As for CMSRs, the number of records per file varied fairly widely. Some soldiers had one document with simply their name, rank, and what company they were in within their regiment. Others might have a few records, most being muster rolls listing them present or absent within a particular two-month period. Still others had over twenty pages in their files, and a few had nearly forty.
As many siblings fought together in the war, it wasn’t surprising to find more than one instance of the same surname in the Fifth Texas Infantry. Several of them had similar first names as well, especially if only their first and middle initials were given, which was a very common practice.
For instance, at one point I saw a J. A. Hattendorf right before a K. A. Hattendorf. Several pages on, I noticed a P. B. Robertson followed by an S. B. Robertson. When I looked through their records, though, it turned out that the two Robertsons were the same man—the former file having only a reference envelope that informed the reader that all records for “P. B. Robertson” were filed under “S. B. Robertson.” The reason for this became clear in two documents, however, as it turned out that the capital letters “P” and “S” looked remarkably alike in the particular cursive script of the writer.
When it came to the Hattendorfs, however, both had enlisted in the town of Columbus, Texas, within days of each other and, thus, were likely either brothers or cousins, or possibly father and son.
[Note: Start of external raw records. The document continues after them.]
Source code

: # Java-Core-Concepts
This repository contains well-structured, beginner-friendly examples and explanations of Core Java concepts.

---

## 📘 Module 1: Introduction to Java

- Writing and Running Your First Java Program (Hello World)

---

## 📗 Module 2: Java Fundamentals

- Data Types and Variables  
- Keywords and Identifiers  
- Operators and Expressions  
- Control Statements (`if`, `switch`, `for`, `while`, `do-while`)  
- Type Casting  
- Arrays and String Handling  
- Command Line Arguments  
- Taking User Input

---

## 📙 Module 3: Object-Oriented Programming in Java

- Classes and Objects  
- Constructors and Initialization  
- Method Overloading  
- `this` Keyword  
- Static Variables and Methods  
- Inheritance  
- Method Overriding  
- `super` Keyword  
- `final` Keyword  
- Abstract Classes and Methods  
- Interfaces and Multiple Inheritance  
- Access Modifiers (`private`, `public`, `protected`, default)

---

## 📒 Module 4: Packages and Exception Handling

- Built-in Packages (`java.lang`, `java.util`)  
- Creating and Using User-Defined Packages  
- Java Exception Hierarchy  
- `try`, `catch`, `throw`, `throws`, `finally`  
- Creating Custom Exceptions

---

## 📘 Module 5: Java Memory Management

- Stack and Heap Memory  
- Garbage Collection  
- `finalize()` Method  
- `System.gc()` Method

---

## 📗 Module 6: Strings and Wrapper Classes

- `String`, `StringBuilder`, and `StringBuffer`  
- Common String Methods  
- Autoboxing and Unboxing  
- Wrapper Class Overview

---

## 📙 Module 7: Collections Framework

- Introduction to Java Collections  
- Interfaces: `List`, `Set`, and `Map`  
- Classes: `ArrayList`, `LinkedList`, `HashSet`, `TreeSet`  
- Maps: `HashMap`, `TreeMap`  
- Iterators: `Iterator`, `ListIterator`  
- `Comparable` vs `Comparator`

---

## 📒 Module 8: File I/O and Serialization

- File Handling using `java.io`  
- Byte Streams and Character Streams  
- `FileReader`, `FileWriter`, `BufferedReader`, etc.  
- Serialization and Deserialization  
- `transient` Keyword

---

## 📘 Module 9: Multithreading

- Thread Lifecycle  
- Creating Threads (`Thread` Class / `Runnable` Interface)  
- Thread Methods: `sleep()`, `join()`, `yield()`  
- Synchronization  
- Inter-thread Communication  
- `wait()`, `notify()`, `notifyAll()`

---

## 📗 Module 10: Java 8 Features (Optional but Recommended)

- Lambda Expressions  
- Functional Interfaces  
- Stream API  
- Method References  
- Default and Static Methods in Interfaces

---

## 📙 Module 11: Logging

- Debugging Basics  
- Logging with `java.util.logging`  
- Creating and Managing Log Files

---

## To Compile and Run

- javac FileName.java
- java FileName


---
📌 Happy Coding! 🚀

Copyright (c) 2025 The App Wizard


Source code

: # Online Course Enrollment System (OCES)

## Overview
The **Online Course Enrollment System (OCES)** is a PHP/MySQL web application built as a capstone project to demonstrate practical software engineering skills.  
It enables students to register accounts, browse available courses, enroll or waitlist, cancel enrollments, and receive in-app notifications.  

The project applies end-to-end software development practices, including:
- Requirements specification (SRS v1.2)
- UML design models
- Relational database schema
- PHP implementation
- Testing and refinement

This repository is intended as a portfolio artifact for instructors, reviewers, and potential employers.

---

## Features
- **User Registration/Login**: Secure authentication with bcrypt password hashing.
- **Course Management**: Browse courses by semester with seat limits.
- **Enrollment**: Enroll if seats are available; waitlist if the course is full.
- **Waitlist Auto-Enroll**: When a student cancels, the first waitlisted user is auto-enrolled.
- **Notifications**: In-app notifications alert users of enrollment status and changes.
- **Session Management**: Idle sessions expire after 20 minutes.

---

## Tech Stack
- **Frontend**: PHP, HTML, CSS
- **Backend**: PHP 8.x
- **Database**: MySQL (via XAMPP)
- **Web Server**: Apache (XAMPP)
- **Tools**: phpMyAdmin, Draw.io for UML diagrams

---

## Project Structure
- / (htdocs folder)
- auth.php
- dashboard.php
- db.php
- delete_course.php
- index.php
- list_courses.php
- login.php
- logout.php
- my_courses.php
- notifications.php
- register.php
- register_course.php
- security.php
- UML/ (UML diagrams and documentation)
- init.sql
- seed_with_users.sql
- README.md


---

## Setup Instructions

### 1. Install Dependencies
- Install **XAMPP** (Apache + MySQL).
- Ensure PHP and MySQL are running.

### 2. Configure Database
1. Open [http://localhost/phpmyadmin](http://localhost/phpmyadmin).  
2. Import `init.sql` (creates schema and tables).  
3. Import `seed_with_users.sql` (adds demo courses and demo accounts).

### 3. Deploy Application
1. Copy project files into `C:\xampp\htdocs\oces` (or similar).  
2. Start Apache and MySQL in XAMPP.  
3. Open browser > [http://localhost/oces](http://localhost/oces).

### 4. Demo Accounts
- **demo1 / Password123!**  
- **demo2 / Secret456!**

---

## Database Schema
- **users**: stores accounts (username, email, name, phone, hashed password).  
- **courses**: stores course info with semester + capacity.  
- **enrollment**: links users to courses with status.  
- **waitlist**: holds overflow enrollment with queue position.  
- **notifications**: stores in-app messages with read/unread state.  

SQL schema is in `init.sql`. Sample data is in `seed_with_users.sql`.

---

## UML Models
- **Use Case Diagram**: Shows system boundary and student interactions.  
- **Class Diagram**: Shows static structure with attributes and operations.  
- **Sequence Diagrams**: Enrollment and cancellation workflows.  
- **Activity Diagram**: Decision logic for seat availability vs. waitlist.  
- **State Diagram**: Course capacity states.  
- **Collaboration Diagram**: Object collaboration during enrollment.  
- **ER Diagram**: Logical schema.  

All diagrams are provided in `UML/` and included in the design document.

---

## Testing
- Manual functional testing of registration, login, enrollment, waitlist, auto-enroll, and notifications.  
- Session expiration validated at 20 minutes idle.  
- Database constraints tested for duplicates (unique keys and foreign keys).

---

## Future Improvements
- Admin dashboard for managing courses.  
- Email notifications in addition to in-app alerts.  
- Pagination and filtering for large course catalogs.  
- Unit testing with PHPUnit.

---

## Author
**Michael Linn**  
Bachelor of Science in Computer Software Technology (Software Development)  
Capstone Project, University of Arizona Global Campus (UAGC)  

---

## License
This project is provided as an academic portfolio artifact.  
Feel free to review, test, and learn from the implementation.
As for Charles Braithwaite, there was only one of him. In fact, the next nearest soldiers with the name Braithwaite were found in Virginia, Georgia, and Arkansas.
I emitted a small sigh. As much as I liked the hunt, I also wanted this job with Camilla to
be over as quickly as possible. Nevertheless, I settled back into my chair and started slowly going through the ten photographed pages of Charles’s CMSR.
Per the notations, he was accidentally wounded in the thigh and spent a few days in a hospital in Richmond, Virginia, just after his regiment’s first engagement at Eltham’s Landing in early May 1862. He was absent, with leave, for ten days in mid-June, but was listed as present at the next muster roll. Two more muster records also listed him as present. He was then ill once again, and this time was transferred to a hospital, where he stayed for three weeks. This was not unusual. With the conditions and rampant illnesses of the time, the men seemed to be listed as sick with some ailment or another as often as they were recorded as present.
“Here we go,” I muttered with the next abstract. Another muster roll listed him as absent, this time without leave. The date was just after the Second Battle of Bull Run. In a whisper, I tried making out the three words giving additional information. The first word looked like an abbreviation, starting with a lowercase “t.” The second word was “to,” and the third word was a proper noun and looked to begin with either an uppercase “T” or an “F.” There seemed to be an “h” in the word as well.
I looked at NPH, who was blinking sleepily at me. “Dang it, I can’t read the words.”
NPH was unmoved by this pronouncement and promptly closed his eyes.
The website I was on had a handy tool for increasing or decreasing the contrast and brightness of the document, but neither helped. I could also invert the color scheme so the white page looked black and the black writing stood out as white. I tried that, but I still couldn’t make out the words.
With the next muster roll, however, my breath caught. It was for September and October 1862, and Charles Braithwaite was listed as Deserted. A very readable notation underneath, which I knew was copied verbatim from the original document, read After Manassas.
There was nothing else in Charles’s CMSR. I did notice there were three other men either named Charles or with the first initial “C” in the Fifth Texas Infantry, and I checked all their records on the off chance something was misfiled. After another half hour, by which time I was worn out, too, I gave up.